*** Block opens ***

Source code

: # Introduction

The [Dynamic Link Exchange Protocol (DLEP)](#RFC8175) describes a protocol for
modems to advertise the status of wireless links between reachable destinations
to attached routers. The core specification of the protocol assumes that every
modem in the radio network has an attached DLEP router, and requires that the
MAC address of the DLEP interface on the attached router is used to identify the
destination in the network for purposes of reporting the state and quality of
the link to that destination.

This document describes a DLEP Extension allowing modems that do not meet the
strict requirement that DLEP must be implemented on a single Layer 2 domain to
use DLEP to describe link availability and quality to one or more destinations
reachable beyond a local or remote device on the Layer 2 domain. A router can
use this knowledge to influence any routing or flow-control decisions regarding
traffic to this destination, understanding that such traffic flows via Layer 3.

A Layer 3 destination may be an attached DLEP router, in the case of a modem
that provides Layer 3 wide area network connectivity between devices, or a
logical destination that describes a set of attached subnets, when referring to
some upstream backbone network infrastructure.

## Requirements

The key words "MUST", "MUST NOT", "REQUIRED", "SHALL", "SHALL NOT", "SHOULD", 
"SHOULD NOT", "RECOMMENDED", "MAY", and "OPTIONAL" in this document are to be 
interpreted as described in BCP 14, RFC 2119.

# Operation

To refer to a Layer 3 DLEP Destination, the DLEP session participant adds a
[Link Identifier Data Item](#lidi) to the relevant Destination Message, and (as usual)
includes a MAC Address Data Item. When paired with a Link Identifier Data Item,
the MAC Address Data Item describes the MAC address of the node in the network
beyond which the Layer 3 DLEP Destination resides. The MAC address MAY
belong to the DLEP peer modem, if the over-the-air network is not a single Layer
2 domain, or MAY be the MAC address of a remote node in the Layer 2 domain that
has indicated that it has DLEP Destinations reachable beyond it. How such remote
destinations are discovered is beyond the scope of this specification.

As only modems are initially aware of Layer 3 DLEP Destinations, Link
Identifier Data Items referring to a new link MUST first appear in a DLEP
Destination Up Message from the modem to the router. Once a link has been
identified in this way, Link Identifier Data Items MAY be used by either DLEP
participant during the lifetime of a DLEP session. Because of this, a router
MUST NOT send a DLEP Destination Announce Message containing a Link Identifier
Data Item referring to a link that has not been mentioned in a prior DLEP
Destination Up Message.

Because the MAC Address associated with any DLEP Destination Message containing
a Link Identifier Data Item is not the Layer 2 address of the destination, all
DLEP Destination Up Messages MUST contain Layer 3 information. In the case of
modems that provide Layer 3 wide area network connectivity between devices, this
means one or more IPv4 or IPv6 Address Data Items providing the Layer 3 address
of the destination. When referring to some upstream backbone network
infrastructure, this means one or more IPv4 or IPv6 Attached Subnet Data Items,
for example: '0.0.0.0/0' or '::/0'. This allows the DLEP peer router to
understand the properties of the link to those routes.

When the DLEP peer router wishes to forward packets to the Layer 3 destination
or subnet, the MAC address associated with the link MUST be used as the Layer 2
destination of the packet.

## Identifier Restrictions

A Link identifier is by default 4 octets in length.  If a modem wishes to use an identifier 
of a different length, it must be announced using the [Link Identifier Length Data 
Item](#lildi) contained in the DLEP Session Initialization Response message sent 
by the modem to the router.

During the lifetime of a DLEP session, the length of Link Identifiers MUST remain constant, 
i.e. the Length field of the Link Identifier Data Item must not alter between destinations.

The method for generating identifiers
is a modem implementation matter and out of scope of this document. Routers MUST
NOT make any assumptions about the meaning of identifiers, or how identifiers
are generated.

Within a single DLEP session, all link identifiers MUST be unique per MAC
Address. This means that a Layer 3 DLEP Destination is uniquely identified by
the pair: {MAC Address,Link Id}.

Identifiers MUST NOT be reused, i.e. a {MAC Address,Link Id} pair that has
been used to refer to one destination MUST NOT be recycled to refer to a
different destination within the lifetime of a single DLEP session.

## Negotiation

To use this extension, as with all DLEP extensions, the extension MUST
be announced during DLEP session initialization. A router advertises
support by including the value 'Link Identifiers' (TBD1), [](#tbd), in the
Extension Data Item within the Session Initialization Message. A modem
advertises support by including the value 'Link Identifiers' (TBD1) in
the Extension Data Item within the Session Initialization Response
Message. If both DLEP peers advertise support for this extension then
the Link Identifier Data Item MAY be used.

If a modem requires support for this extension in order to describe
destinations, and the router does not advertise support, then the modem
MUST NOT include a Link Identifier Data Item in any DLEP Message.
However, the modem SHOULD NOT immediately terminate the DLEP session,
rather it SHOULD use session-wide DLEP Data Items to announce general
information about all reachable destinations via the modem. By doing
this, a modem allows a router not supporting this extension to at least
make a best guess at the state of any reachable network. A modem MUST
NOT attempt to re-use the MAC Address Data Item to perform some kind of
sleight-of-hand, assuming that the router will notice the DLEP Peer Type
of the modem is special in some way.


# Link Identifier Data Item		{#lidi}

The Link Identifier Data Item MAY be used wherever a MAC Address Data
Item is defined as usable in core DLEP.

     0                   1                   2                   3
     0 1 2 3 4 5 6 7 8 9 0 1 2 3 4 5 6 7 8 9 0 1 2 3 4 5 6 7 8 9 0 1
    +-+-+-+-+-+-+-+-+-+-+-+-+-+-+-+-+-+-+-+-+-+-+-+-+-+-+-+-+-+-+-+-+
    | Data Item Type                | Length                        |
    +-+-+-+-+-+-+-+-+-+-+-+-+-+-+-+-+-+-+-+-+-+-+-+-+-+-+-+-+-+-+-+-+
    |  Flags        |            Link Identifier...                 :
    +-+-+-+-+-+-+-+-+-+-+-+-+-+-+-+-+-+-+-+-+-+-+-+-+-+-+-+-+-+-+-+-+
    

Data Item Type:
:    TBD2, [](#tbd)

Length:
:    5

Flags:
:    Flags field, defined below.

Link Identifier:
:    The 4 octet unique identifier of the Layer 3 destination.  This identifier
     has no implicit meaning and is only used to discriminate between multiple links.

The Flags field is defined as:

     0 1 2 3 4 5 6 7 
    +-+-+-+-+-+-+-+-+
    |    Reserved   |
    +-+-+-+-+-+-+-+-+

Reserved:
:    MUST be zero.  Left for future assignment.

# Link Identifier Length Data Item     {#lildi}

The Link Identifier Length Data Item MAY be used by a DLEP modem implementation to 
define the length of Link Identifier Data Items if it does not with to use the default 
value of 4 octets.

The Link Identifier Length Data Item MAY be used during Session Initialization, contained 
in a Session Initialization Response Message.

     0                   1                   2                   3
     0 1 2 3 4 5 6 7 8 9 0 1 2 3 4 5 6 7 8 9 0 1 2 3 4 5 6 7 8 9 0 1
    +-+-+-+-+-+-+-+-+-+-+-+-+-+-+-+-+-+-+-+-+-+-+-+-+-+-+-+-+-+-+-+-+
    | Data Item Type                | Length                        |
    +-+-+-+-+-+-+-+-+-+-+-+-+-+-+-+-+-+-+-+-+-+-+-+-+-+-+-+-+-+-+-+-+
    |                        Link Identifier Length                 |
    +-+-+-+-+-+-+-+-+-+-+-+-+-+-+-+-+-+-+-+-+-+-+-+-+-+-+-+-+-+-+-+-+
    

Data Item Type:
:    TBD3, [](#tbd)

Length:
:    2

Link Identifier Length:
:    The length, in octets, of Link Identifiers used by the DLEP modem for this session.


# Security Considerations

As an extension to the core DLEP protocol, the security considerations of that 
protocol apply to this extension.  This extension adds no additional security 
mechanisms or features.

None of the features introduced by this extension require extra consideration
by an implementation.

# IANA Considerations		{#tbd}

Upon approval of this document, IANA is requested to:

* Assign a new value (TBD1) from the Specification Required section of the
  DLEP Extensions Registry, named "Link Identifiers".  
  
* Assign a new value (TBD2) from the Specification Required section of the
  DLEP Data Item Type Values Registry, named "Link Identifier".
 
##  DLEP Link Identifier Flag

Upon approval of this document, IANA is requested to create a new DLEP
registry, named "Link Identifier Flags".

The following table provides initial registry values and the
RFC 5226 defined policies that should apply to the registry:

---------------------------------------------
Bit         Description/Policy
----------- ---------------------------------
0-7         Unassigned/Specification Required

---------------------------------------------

*** Block closes ***

From the data above, output only the lines between the line containing "During the lifetime of a DLEP session, the" and the line containing "Identifiers MUST NOT", inclusive, exactly as written.

During the lifetime of a DLEP session, the length of Link Identifiers MUST remain constant, 
i.e. the Length field of the Link Identifier Data Item must not alter between destinations.

The method for generating identifiers
is a modem implementation matter and out of scope of this document. Routers MUST
NOT make any assumptions about the meaning of identifiers, or how identifiers
are generated.

Within a single DLEP session, all link identifiers MUST be unique per MAC
Address. This means that a Layer 3 DLEP Destination is uniquely identified by
the pair: {MAC Address,Link Id}.

Identifiers MUST NOT be reused, i.e. a {MAC Address,Link Id} pair that has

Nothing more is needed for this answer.